Peptidyl-tRNA; Peptidyl-tRNA hydrolase; Enzyme hydrolysis; Functional assay; Pth1; Pth2
Peptidyl-tRNAs are thought to be inconspicuous molecules found in all cells. This is mainly due to cells having developed efficient means to recover tRNA from the unusable peptide bound form. However, the significance of peptidyl-tRNA and its enzymatic hydrolysis is finally being discovered, particularly in regard to impact on protein biosynthesis and cell viability.
In the course of translation, ribosomes stall on average 10% of the time [1]. If not rescued, disassembly of the translation machinery results in the release of peptidyl-tRNA. Peptidyl-tRNA is also generated from translation of minigenes or short ORFs [2-4]. Build-up of peptidyl-tRNA is lethal due to tRNA starvation [5]. The importance of preventing peptidyl-tRNA accumulation is apparent from the multiple mechanisms cells employ to recycle them [6,7]. These mechanisms depend on whether peptidyl-tRNA is part of the stalled ribosome or has been released. In stalled ribosomes, peptidyl-tRNA is recycled by ribosome associated proteins with peptidyl-tRNA hydrolase function [8,9]. If the ribosome is disassembled and peptidyl-tRNA is released, the complexity of tRNA recycling mechanisms differs greatly between prokaryotes and eukaryotes. In most bacteria there is a single, essential peptidyl-tRNA hydrolase enzyme, Pth1, responsible for removing the peptide from peptidyl-tRNA [10]. In certain bacterial species, a Pth2 homolog has been identified [11] but has not been structurally or functionally characterized. In eukaryotes, there is an emerging network of enzymes that recycle peptidyl-tRNAs, including mitochondrial associated Pths and Pth domain containing proteins [12-14].
From a biochemical point of view, peptidyl-tRNA is somewhat of an enigma having dual character – part peptide, part nucleic acid, Figure 1. This dual character leads to tremendous heterogeneity. Peptidyl-tRNA isolated from any given cell is a mixture of more than 40 tRNA molecules and considerably larger number of peptides [15]. Even with all of the possible differences, the character of the tRNA component is fairly uniform – a typical “clover leaf” structure with large negative charge. Each has an attached peptide of variable length and composition. The nature of the peptide component is much more heterogeneous and largely determined by size and composition. The presence of a shorter peptide does not change the properties of the molecule much from the properties of tRNA itself. A larger peptide chain can, however, significantly alter the molecular properties and have implications for the choice of methods to analyze peptidyl-tRNA enzymatic hydrolysis.
Figure 1: A. An example of peptidyl-tRNA. The peptide (red) is attached through an ester bond to the 3’ end of tRNA (black), in this case tRNAPro.
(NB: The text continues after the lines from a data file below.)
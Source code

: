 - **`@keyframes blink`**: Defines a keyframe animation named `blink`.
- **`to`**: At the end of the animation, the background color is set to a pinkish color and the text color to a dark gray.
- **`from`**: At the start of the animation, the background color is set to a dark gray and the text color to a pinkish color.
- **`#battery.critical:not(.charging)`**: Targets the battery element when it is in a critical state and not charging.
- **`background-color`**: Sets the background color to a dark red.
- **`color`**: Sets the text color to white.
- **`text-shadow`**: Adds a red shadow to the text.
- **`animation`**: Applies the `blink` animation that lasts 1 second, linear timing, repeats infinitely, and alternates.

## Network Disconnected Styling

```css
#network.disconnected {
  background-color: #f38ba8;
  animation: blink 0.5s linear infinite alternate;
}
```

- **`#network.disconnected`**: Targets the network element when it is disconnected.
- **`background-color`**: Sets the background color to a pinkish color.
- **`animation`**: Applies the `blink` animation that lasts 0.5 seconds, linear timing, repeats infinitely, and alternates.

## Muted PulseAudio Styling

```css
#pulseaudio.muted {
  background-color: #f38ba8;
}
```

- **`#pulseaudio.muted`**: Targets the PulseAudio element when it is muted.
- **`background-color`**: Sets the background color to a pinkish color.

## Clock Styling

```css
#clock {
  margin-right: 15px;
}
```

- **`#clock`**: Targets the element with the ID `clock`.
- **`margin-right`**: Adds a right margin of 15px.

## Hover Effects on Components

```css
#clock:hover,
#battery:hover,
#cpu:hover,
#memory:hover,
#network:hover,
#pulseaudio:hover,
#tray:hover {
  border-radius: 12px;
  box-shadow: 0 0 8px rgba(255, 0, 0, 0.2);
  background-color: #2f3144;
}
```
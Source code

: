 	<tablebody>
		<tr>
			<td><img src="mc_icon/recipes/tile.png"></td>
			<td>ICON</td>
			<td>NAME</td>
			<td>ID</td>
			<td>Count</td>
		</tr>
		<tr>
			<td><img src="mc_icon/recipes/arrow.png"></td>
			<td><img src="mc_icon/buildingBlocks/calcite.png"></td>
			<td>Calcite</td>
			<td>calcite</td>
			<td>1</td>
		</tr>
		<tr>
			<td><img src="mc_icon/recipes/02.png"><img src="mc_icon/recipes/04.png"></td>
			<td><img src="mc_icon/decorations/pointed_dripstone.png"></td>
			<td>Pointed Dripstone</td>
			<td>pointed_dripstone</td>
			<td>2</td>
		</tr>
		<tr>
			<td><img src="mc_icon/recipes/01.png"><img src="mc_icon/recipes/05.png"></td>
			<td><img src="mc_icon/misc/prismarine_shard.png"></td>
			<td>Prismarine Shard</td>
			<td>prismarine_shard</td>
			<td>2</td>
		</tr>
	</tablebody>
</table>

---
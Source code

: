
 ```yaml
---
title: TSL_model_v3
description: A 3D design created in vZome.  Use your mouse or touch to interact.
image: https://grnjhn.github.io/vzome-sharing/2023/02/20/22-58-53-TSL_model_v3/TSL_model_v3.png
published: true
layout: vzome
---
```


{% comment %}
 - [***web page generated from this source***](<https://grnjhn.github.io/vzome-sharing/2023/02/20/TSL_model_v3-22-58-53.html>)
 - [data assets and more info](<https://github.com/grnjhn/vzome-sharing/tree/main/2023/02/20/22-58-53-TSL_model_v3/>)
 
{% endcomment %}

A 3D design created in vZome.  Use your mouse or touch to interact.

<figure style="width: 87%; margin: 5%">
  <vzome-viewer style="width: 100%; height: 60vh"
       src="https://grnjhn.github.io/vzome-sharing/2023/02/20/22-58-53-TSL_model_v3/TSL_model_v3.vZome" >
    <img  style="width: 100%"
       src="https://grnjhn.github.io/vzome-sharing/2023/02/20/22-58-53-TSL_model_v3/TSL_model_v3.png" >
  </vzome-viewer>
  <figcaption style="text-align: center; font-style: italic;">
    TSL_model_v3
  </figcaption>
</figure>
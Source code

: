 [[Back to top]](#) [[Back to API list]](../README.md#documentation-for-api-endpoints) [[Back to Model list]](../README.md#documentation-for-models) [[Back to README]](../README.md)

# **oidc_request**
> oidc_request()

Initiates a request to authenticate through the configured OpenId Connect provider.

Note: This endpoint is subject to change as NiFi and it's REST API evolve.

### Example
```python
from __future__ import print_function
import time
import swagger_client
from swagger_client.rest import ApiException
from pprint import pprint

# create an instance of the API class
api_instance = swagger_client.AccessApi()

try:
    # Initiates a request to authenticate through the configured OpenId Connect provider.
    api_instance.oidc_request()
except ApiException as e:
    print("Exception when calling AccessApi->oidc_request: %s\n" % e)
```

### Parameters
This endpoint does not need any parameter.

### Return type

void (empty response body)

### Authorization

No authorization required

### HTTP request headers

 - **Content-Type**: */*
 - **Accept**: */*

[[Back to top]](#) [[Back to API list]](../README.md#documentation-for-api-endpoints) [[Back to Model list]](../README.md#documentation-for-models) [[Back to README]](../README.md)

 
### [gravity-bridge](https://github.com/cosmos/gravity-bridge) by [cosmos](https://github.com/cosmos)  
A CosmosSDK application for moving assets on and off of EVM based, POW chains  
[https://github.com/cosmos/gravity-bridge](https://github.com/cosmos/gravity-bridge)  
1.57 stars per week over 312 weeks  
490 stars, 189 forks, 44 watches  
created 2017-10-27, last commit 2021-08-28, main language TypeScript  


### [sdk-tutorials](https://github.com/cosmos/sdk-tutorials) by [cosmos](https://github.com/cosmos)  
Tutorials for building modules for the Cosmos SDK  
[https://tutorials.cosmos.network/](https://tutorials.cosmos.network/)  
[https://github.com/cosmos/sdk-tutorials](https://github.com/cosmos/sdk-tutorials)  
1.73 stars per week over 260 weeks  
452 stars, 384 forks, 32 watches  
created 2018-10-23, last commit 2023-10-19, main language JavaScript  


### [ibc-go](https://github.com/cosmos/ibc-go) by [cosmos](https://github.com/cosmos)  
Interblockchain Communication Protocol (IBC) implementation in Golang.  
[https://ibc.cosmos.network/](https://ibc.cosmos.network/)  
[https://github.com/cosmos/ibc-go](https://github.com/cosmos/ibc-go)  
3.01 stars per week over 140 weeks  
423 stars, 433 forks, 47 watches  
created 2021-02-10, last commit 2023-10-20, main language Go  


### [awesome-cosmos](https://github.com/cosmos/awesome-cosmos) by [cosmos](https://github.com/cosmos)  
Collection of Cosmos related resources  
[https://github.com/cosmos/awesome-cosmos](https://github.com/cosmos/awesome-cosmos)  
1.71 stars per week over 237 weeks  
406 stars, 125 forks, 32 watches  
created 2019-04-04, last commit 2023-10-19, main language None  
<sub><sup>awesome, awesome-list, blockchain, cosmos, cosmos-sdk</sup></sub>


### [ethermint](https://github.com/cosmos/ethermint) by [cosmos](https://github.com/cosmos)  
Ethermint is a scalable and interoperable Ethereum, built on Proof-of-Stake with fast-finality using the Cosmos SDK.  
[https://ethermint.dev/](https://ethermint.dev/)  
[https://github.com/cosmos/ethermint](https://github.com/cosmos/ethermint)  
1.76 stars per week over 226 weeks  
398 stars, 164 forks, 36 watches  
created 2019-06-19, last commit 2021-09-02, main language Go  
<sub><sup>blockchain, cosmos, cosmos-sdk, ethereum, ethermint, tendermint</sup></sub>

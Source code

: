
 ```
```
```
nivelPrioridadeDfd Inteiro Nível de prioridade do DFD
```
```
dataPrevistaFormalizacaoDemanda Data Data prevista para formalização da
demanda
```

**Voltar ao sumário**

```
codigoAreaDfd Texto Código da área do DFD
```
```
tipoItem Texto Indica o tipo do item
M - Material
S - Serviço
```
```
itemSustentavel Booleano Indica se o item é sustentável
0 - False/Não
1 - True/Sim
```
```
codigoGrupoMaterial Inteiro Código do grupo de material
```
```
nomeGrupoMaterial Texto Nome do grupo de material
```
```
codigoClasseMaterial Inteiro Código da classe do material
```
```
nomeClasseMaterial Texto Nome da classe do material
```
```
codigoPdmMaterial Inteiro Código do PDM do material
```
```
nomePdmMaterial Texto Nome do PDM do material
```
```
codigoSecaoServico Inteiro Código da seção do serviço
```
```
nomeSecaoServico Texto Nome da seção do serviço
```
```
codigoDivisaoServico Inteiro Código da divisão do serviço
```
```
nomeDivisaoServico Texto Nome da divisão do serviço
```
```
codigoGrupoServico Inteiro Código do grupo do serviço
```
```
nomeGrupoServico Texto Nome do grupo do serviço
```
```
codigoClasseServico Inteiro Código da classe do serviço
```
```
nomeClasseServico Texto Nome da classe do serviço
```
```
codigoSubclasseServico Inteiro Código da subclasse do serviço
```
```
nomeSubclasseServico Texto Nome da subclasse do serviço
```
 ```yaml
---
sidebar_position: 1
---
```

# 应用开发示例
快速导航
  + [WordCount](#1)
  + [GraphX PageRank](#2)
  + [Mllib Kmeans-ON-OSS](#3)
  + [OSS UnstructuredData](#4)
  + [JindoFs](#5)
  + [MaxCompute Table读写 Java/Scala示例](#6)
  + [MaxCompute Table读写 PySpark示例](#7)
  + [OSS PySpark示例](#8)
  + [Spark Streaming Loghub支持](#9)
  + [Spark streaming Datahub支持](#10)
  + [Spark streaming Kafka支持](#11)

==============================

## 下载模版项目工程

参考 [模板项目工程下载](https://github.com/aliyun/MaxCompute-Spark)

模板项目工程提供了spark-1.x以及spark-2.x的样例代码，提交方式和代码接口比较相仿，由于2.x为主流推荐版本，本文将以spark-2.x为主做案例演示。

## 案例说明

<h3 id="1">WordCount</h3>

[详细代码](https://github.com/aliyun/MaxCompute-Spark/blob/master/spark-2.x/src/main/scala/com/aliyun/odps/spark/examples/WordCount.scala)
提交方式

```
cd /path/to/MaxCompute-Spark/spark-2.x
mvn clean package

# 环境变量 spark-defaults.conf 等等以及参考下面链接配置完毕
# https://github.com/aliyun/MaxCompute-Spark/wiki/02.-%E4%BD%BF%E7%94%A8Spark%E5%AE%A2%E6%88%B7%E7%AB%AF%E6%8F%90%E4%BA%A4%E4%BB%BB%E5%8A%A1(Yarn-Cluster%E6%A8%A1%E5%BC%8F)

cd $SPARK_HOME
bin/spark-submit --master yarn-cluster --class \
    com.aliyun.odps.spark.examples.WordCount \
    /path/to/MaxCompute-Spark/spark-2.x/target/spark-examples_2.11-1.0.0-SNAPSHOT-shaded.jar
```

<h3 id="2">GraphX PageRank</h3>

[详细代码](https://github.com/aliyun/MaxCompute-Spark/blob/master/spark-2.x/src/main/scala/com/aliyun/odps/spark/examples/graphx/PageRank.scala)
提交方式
B. Close up of the ester bond between ribose 3’-hydroxyl group and C-terminus of the peptide chain. Note that the ester bond can also be formed between ribose 2’-hydroxyl group.
Herein we review the methods that have been developed to monitor the cleavage of the peptide-tRNA ester bond of peptidyltRNA. The methods are separated into three categories based on the underlying principle used to determine the degree of hydrolysis using: (1) radioactive labeled amino acids, (2) electrophoretic separation of tRNA, and (3) fluorophore conjugated amino acids. The methods differ in their requirements for peptidyl-tRNA uniformity. While most employ a specific peptidyl-tRNA, it should be noted that production of uniform specific peptidyl-tRNA molecules is rather challenging. Therefore, specific peptidyl-tRNA tends to be replaced by a modified aminoacyl-tRNA for in vitro experiments. Moreover, there are instances in which observation of a heterogeneous sample of peptidyltRNA is advantageous. The selection of an appropriate method for peptidyl-tRNA hydrolysis should take into account several factors: hydrolysis product of interest (peptide or tRNA), amount of peptidyltRNA necessary to accomplish the study, and feasibility of the method given constraints on time, equipment, and resources.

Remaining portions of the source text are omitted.